__Task__. Could you please return each line of the data that has the word "infer"?

__Given information__.
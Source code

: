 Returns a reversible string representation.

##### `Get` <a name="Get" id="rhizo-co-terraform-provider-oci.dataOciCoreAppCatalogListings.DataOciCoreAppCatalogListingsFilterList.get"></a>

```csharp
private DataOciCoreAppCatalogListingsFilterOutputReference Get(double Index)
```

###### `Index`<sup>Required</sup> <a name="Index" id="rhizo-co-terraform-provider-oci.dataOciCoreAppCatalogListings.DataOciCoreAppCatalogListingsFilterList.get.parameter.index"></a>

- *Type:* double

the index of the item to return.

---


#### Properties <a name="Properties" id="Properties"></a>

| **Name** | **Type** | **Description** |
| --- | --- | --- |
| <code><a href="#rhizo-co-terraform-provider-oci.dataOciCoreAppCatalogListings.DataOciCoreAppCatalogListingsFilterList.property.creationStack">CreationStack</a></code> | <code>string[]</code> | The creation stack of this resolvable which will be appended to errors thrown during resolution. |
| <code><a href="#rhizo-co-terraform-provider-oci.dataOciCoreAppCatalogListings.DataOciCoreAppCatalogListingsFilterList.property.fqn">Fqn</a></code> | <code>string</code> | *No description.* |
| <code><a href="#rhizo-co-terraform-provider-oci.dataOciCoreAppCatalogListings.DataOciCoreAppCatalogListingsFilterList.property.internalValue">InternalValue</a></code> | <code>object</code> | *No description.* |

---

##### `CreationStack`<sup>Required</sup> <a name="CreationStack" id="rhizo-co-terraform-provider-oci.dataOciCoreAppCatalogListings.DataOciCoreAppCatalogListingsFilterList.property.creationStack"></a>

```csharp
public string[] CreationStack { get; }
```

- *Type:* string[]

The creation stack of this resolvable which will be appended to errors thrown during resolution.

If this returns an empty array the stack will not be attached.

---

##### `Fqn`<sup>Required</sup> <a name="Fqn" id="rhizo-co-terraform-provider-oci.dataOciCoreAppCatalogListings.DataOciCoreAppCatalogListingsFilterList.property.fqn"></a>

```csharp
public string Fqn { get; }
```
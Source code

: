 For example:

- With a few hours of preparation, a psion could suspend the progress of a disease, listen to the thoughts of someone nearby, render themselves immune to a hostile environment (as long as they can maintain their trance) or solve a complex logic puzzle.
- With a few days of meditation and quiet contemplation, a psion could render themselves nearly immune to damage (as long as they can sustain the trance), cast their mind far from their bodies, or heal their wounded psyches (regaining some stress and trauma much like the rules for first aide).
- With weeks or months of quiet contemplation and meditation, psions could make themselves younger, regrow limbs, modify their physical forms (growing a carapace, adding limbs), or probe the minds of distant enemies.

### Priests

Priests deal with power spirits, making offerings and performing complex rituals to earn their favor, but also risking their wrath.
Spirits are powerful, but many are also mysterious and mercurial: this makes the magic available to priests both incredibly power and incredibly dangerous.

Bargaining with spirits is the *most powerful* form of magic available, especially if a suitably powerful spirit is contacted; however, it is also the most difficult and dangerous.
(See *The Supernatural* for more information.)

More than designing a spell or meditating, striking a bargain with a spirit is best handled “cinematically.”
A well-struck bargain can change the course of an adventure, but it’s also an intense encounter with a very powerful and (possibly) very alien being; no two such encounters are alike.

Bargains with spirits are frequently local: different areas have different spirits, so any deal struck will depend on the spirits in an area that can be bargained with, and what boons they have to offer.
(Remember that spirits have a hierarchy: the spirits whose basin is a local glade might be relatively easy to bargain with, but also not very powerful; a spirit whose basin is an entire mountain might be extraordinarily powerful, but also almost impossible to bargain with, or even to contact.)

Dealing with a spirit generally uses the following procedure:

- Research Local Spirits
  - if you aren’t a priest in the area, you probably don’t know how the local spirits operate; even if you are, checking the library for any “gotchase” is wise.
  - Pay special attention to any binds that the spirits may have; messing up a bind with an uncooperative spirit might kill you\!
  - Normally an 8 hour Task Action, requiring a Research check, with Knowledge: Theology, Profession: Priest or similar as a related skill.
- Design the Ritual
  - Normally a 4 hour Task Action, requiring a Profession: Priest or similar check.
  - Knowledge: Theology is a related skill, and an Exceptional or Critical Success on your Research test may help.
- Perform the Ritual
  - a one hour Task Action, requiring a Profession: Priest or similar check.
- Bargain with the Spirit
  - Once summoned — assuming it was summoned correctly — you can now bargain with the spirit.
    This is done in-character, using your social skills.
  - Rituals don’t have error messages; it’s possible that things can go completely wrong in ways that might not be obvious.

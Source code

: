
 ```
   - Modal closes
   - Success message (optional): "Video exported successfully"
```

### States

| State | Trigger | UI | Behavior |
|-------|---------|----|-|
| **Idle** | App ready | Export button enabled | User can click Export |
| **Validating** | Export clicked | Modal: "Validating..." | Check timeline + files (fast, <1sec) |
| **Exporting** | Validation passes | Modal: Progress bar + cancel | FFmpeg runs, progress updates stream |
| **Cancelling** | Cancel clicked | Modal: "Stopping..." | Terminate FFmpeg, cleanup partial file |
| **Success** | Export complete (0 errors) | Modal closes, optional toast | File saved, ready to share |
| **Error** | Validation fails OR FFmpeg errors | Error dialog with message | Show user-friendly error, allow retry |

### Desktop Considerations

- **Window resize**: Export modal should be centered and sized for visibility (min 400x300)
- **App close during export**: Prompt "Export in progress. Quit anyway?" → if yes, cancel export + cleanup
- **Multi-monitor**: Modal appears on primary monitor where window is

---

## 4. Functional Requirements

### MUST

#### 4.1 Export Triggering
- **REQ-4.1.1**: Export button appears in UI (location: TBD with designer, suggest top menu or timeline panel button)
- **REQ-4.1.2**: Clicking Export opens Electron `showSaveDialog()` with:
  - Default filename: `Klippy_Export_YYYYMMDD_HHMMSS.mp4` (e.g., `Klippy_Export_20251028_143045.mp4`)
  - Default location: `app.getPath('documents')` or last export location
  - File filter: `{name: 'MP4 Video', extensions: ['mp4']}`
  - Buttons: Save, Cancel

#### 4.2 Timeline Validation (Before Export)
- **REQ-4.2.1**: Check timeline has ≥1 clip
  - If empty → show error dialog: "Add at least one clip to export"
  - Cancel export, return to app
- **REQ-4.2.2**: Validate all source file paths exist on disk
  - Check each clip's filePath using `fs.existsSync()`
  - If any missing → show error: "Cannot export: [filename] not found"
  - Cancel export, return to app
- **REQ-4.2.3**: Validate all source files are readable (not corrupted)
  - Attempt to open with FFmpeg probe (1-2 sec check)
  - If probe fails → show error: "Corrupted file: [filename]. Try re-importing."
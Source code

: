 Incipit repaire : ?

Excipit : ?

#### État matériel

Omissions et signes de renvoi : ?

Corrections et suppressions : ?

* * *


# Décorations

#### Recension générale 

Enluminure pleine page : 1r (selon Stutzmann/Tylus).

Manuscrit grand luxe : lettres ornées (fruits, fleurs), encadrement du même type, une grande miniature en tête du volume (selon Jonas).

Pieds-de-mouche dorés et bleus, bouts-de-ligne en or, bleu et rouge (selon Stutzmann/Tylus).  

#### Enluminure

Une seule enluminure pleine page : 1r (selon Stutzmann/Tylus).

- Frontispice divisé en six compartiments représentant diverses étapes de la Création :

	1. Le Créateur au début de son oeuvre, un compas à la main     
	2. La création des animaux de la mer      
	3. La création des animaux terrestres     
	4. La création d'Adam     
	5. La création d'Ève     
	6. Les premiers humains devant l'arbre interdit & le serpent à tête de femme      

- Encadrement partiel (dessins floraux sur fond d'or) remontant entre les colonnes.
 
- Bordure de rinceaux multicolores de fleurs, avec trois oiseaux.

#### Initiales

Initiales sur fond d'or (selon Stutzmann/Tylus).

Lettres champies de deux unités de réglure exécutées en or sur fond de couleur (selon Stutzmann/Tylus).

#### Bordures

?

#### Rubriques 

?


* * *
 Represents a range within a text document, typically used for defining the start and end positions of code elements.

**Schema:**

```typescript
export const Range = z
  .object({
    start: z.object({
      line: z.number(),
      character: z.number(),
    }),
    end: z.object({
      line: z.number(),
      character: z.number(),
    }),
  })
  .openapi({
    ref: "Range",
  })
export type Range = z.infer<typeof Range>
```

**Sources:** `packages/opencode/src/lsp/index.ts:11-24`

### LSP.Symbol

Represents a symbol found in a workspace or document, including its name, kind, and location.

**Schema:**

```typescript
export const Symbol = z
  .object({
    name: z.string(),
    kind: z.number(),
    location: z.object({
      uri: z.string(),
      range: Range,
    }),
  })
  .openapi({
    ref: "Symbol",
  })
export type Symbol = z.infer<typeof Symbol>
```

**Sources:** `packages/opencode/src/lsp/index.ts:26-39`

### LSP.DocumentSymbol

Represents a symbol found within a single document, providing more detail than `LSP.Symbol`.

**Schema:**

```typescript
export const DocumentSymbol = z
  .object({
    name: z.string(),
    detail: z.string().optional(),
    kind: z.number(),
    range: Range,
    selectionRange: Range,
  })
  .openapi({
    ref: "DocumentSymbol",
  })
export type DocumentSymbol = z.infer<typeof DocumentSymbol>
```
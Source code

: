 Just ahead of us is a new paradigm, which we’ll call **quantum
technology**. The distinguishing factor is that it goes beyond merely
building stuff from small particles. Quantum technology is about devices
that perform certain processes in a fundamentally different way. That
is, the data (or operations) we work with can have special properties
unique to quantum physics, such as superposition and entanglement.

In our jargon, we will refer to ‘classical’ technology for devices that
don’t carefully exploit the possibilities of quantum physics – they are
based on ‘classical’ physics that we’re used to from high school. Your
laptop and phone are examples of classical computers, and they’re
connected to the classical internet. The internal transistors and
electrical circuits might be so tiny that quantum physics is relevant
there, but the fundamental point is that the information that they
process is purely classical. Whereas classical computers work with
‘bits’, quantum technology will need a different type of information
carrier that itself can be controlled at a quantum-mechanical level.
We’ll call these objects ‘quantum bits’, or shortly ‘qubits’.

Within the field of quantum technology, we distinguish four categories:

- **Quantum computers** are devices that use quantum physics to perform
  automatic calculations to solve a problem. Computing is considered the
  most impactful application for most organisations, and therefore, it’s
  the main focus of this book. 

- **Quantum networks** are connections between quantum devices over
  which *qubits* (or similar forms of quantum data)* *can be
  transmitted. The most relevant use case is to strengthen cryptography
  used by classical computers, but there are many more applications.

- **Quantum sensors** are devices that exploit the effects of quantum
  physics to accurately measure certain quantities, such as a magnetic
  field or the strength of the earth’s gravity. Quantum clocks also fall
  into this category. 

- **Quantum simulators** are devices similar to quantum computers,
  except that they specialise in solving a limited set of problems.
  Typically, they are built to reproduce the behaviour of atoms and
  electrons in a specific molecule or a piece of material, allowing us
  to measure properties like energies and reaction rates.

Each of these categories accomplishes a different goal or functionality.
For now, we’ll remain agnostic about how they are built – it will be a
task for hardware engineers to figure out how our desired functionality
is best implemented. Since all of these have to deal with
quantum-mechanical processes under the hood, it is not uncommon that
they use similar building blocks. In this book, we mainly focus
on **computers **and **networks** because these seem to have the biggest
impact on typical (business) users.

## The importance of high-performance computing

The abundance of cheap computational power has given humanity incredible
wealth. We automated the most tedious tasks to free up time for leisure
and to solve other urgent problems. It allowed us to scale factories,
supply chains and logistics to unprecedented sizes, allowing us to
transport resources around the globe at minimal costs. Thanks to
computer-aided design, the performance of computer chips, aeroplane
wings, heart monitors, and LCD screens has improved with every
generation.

__Response box__.
export type Range = z.infer<typeof Range>
export type Symbol = z.infer<typeof Symbol>
export type DocumentSymbol = z.infer<typeof DocumentSymbol>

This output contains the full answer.